When the Haitian President, Jean-Bertrand Aristide, announced the other day that he was getting married, he left details somewhat up in the air. He did not say when, nor even to whom. And no one was quite sure whether he is still officially a Catholic priest and therefore an ineligible celibate.

The media quickly ascertained that his fiancee was Mildred Trouillot, a 33-year-old Haitian-American lawyer who had worked for him during three years of exile in the US. As for his clerical status, he is known to have asked the Vatican to release him from his vows after the Salesian order expelled him for political activism. But, as far as is known, he has not received an answer.

The ambiguity of his engagement announcement was typical of the 42-year- old former radical priest who swept to power in 1990, was forced into exile by a military coup a year later and was reinstated last October courtesy of a peaceful US military intervention.

Other ambiguities in his recent public comments have raised questions as to whether presidential elections will take place on Sunday week as scheduled, and whether he will hand over power as promised on 7 February next year. Under the constitution, he cannot run for a consecutive term and is not a candidate on 17 December. But he has kept both Haiti and the Clinton administration guessing.

He has not publicly endorsed his Lavalas (Avalanche) party's candidate, Rene Preval, and signs of an election campaign are minimal in Port-au- Prince.

Many of Mr Aristide's supporters are clamouring for him to complete the three years of his term he missed while exiled because of the 1991 coup. "We want Aristide for ever," say graffiti in Port-au-Prince. For President Bill Clinton, however, what has been billed as his "greatest foreign policy success" - the 1994 intervention which overthrew the Haitian military rulers - hinges on Mr Aristide handing over power. That was what "Operation Uphold Democracy" was all about.

With US forces headed for Bosnia and an election year looming, Mr Clinton is particularly keen on rounding off his Haitian success, and getting the remaining US troops home from the country soon. Any disruption in the Haitian election process could spark street violence and suck in the US troops, which would raise questions over their deployment in Bosnia.

Mr Aristide said this week that the elections would go ahead and he would stand down. But at the same time he criticised Washington for not disarming military-backed armed groups who oppose him, for delaying a vital aid package and for withholding documents captured from the Haitian military and para-military gunmen last year. Diplomats believe he is using his overwhelming popular support and the veiled threat of cancelling the elections as bargaining chips to get what he wants from the US.

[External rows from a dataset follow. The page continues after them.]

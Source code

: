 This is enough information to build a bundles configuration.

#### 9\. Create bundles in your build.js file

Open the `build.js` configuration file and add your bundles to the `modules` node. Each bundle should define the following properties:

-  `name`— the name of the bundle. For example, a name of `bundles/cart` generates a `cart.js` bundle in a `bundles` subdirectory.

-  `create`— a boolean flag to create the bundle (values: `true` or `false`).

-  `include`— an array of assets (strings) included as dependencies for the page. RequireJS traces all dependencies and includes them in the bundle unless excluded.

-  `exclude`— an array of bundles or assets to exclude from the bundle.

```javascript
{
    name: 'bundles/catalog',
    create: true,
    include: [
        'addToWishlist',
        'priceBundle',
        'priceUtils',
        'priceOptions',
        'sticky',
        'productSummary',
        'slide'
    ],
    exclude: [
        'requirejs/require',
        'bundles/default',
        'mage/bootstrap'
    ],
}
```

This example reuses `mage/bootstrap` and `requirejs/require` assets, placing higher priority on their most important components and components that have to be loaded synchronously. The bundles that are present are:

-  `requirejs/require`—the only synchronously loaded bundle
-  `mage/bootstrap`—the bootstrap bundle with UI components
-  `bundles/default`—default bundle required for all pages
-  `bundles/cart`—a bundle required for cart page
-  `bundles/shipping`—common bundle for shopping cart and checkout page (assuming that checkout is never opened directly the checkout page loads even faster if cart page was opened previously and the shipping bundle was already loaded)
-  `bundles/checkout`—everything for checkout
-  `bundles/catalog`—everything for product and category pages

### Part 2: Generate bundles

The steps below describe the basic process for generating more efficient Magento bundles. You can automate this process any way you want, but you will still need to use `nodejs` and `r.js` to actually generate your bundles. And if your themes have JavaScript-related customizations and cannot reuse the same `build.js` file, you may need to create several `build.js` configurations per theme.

"They prefer to retain the [aid] money. We would like the international community to keep its word," he said. "We want to protect democracy by disarming the assassins. I have spent the past year feeding my people with words, keeping the people at peace. Now they are withholding the aid and as a result economic refugees are leaving the country." He was referring to a surge in the number of Haitian "boat people" headed for Florida. His domestic critics believe Mr Aristide himself has "turned on the tap of boat people" as another bargaining chip to free US aid.

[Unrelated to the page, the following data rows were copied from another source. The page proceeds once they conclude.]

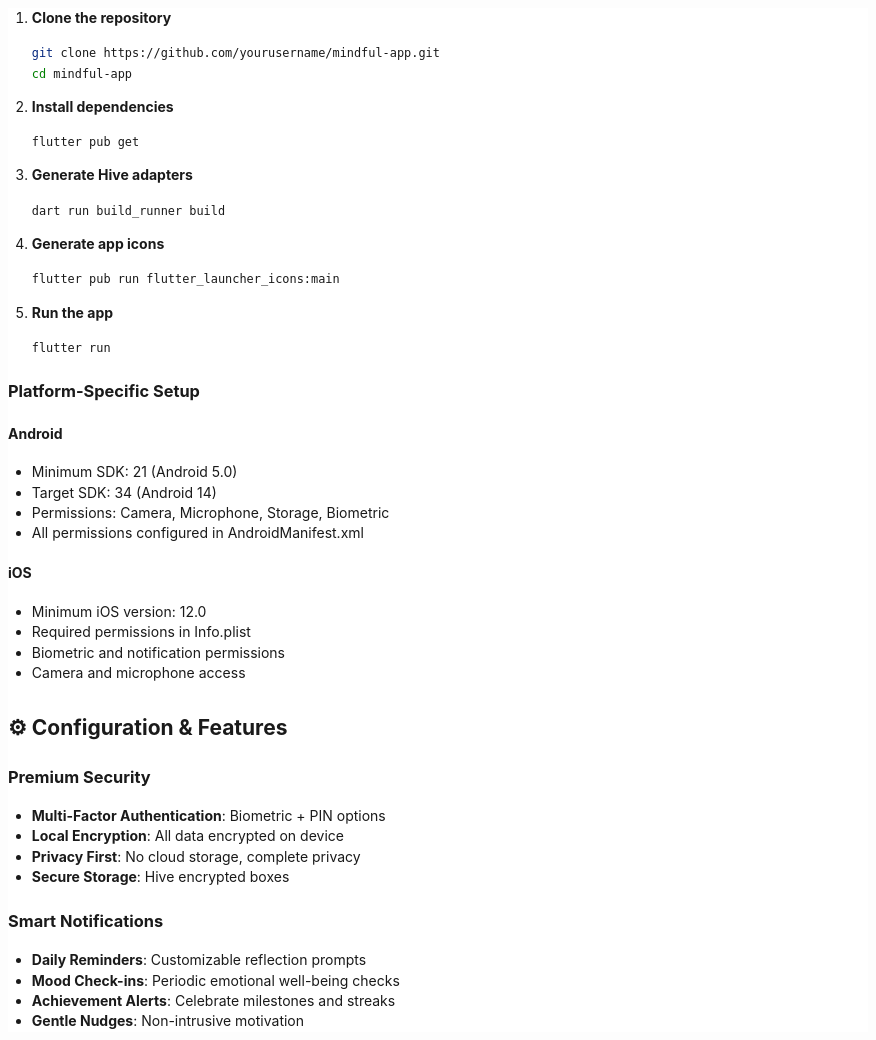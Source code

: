 1. **Clone the repository**
   ```bash
   git clone https://github.com/yourusername/mindful-app.git
   cd mindful-app
   ```

2. **Install dependencies**
   ```bash
   flutter pub get
   ```

3. **Generate Hive adapters**
   ```bash
   dart run build_runner build
   ```

4. **Generate app icons**
   ```bash
   flutter pub run flutter_launcher_icons:main
   ```

5. **Run the app**
   ```bash
   flutter run
   ```

### Platform-Specific Setup

#### Android
- Minimum SDK: 21 (Android 5.0)
- Target SDK: 34 (Android 14)
- Permissions: Camera, Microphone, Storage, Biometric
- All permissions configured in AndroidManifest.xml

#### iOS
- Minimum iOS version: 12.0
- Required permissions in Info.plist
- Biometric and notification permissions
- Camera and microphone access

## ⚙️ Configuration & Features

### Premium Security
- **Multi-Factor Authentication**: Biometric + PIN options
- **Local Encryption**: All data encrypted on device
- **Privacy First**: No cloud storage, complete privacy
- **Secure Storage**: Hive encrypted boxes

### Smart Notifications
- **Daily Reminders**: Customizable reflection prompts
- **Mood Check-ins**: Periodic emotional well-being checks
- **Achievement Alerts**: Celebrate milestones and streaks
- **Gentle Nudges**: Non-intrusive motivation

Millions of dollars of American and other international aid has been delayed because Mr Aristide has been slow to implement a privatisation programme he promised in return for the US intervention. The documents to which he referred were taken by US troops from Haitian military headquarters and the offices of the Fraph, the Front for the Advancement and Progress of Haiti, a para-military group which worked closely with the coup leaders and terrorised the population before the US intervention.

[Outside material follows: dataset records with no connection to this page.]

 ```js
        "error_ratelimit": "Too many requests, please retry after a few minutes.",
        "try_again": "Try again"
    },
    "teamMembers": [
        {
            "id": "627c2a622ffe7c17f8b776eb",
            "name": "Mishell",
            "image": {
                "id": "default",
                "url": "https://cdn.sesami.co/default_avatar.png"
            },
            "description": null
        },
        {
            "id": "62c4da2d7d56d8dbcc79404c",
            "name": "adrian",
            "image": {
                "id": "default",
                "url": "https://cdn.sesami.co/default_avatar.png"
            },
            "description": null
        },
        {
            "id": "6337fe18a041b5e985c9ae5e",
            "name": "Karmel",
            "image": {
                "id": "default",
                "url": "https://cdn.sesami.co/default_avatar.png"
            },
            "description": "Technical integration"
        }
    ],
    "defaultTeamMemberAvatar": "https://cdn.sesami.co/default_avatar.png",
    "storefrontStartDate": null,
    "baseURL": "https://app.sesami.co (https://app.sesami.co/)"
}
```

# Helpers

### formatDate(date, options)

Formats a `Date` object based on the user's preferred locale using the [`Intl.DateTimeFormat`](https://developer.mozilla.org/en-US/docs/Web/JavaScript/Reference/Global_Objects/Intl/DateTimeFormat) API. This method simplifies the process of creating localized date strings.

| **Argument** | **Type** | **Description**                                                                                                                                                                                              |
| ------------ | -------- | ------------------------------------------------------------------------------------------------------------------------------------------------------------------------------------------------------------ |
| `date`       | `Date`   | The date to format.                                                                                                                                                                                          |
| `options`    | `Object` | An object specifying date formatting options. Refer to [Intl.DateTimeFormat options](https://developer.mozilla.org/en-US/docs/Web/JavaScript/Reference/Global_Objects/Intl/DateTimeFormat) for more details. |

Mr Aristide believes the documents may reveal CIA activities against him before and during his term, and perhaps even in the 1991 coup.

The former Fraph leader Emmanuel "Toto" Constant, in jail in the US awaiting deportation to Haiti, said this week that he had been paid $700 (pounds 450) a month by the CIA - a fortune in Haiti - for several years and that the agency had been grooming him "maybe to be a successor" to Mr Aristide. The CIA, he alleged, "had its own agenda" in Haiti, trying to undermine Mr Aristide even as Mr Clinton's White House was supporting him and trying to restore him to power.